Data extract Start Marker

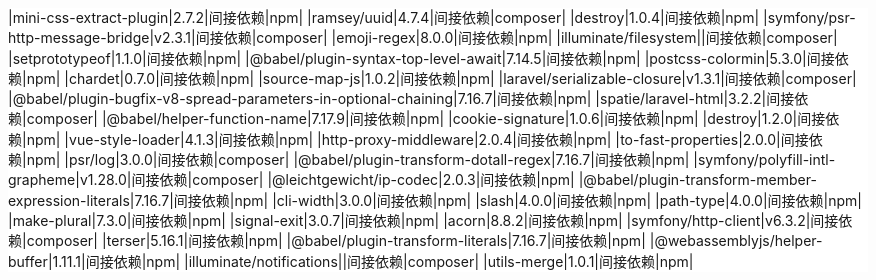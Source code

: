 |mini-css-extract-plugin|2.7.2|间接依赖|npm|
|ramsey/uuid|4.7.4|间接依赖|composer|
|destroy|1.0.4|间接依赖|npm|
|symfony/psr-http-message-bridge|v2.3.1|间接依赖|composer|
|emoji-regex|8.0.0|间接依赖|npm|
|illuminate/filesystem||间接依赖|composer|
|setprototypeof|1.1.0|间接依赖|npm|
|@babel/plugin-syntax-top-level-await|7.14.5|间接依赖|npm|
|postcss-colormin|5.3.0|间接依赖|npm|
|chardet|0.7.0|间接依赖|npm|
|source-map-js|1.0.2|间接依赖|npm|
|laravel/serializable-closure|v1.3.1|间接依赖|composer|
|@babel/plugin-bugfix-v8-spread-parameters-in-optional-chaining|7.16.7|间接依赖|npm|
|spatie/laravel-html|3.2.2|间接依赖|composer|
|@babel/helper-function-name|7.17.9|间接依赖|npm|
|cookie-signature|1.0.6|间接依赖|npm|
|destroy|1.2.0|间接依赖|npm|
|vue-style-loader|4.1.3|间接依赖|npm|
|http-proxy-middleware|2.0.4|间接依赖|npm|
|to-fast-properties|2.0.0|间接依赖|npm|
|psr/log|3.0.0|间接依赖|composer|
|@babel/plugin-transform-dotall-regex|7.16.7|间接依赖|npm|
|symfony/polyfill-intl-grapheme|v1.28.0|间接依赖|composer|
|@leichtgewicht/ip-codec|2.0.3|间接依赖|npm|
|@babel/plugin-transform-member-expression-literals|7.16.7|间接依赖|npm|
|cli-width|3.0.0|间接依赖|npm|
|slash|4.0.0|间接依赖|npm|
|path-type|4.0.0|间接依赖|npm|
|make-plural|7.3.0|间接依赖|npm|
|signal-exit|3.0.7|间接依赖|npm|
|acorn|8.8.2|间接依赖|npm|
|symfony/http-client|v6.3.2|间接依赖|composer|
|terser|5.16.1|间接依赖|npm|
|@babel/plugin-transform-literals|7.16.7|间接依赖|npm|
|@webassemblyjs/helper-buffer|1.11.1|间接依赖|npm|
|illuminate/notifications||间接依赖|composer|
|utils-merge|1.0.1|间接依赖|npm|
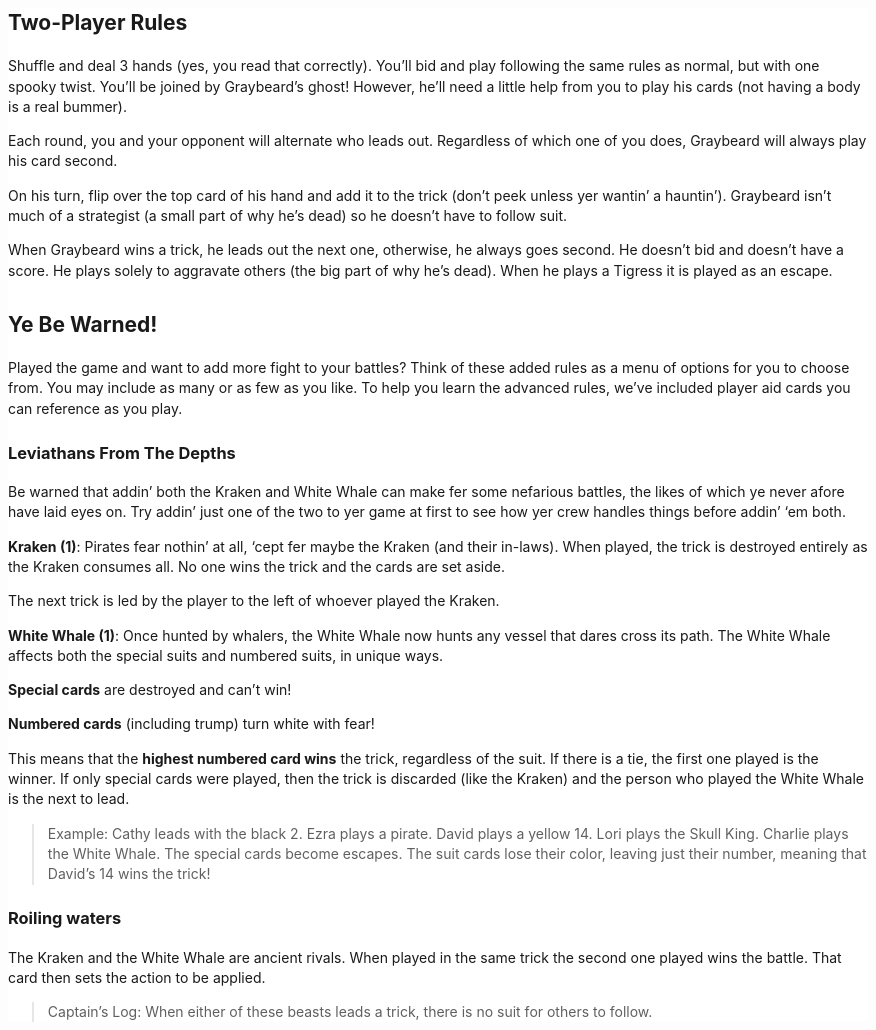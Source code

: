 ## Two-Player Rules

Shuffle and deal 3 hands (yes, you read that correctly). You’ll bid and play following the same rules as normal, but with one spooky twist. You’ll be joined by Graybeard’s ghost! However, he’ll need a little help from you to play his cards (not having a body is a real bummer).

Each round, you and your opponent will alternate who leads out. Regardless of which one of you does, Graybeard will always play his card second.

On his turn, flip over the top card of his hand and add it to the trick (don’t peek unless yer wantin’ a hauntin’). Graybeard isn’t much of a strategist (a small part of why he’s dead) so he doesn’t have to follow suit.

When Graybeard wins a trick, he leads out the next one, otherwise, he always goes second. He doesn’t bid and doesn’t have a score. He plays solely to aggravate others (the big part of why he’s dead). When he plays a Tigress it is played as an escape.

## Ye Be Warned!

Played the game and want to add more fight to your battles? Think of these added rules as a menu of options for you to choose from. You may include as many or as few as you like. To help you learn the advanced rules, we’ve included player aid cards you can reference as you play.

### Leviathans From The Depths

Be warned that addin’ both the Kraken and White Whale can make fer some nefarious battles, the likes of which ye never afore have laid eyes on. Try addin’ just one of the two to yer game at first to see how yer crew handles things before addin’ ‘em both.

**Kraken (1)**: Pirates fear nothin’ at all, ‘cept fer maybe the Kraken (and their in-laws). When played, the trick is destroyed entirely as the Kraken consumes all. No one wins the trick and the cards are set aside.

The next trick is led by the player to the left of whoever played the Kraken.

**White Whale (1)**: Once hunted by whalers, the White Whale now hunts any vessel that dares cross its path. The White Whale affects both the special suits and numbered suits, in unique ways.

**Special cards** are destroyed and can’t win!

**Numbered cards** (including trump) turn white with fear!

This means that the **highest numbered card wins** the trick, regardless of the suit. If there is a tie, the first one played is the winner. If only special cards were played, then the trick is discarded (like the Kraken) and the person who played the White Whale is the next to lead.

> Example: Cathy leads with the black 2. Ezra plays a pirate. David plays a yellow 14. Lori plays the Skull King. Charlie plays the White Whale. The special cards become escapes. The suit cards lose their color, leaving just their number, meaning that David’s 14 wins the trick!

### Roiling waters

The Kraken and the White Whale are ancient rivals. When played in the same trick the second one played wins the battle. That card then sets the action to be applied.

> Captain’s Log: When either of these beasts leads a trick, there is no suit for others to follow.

Data extract End Marker

> About this task
Your answer must be an exact copy of the records above, with no pictures included.

> Task solution
Source code

: |mini-css-extract-plugin|2.7.2|间接依赖|npm|
|ramsey/uuid|4.7.4|间接依赖|composer|
|destroy|1.0.4|间接依赖|npm|
|symfony/psr-http-message-bridge|v2.3.1|间接依赖|composer|
|emoji-regex|8.0.0|间接依赖|npm|
|illuminate/filesystem||间接依赖|composer|
|setprototypeof|1.1.0|间接依赖|npm|
|@babel/plugin-syntax-top-level-await|7.14.5|间接依赖|npm|
|postcss-colormin|5.3.0|间接依赖|npm|
|chardet|0.7.0|间接依赖|npm|
|source-map-js|1.0.2|间接依赖|npm|
|laravel/serializable-closure|v1.3.1|间接依赖|composer|
|@babel/plugin-bugfix-v8-spread-parameters-in-optional-chaining|7.16.7|间接依赖|npm|
|spatie/laravel-html|3.2.2|间接依赖|composer|
|@babel/helper-function-name|7.17.9|间接依赖|npm|
|cookie-signature|1.0.6|间接依赖|npm|
|destroy|1.2.0|间接依赖|npm|
|vue-style-loader|4.1.3|间接依赖|npm|
|http-proxy-middleware|2.0.4|间接依赖|npm|
|to-fast-properties|2.0.0|间接依赖|npm|
|psr/log|3.0.0|间接依赖|composer|
|@babel/plugin-transform-dotall-regex|7.16.7|间接依赖|npm|
|symfony/polyfill-intl-grapheme|v1.28.0|间接依赖|composer|
|@leichtgewicht/ip-codec|2.0.3|间接依赖|npm|
|@babel/plugin-transform-member-expression-literals|7.16.7|间接依赖|npm|
|cli-width|3.0.0|间接依赖|npm|
|slash|4.0.0|间接依赖|npm|
|path-type|4.0.0|间接依赖|npm|
|make-plural|7.3.0|间接依赖|npm|
|signal-exit|3.0.7|间接依赖|npm|
|acorn|8.8.2|间接依赖|npm|
|symfony/http-client|v6.3.2|间接依赖|composer|
|terser|5.16.1|间接依赖|npm|
|@babel/plugin-transform-literals|7.16.7|间接依赖|npm|
|@webassemblyjs/helper-buffer|1.11.1|间接依赖|npm|
|illuminate/notifications||间接依赖|composer|
|utils-merge|1.0.1|间接依赖|npm|
Source code

: ## Two-Player Rules

Shuffle and deal 3 hands (yes, you read that correctly). You’ll bid and play following the same rules as normal, but with one spooky twist. You’ll be joined by Graybeard’s ghost! However, he’ll need a little help from you to play his cards (not having a body is a real bummer).

Each round, you and your opponent will alternate who leads out. Regardless of which one of you does, Graybeard will always play his card second.

On his turn, flip over the top card of his hand and add it to the trick (don’t peek unless yer wantin’ a hauntin’). Graybeard isn’t much of a strategist (a small part of why he’s dead) so he doesn’t have to follow suit.

When Graybeard wins a trick, he leads out the next one, otherwise, he always goes second. He doesn’t bid and doesn’t have a score. He plays solely to aggravate others (the big part of why he’s dead). When he plays a Tigress it is played as an escape.

## Ye Be Warned!

Played the game and want to add more fight to your battles? Think of these added rules as a menu of options for you to choose from. You may include as many or as few as you like. To help you learn the advanced rules, we’ve included player aid cards you can reference as you play.

### Leviathans From The Depths

Be warned that addin’ both the Kraken and White Whale can make fer some nefarious battles, the likes of which ye never afore have laid eyes on. Try addin’ just one of the two to yer game at first to see how yer crew handles things before addin’ ‘em both.

**Kraken (1)**: Pirates fear nothin’ at all, ‘cept fer maybe the Kraken (and their in-laws). When played, the trick is destroyed entirely as the Kraken consumes all. No one wins the trick and the cards are set aside.

The next trick is led by the player to the left of whoever played the Kraken.

**White Whale (1)**: Once hunted by whalers, the White Whale now hunts any vessel that dares cross its path. The White Whale affects both the special suits and numbered suits, in unique ways.

**Special cards** are destroyed and can’t win!

**Numbered cards** (including trump) turn white with fear!

This means that the **highest numbered card wins** the trick, regardless of the suit. If there is a tie, the first one played is the winner. If only special cards were played, then the trick is discarded (like the Kraken) and the person who played the White Whale is the next to lead.

> Example: Cathy leads with the black 2. Ezra plays a pirate. David plays a yellow 14. Lori plays the Skull King. Charlie plays the White Whale. The special cards become escapes. The suit cards lose their color, leaving just their number, meaning that David’s 14 wins the trick!

### Roiling waters

The Kraken and the White Whale are ancient rivals. When played in the same trick the second one played wins the battle. That card then sets the action to be applied.

> Captain’s Log: When either of these beasts leads a trick, there is no suit for others to follow.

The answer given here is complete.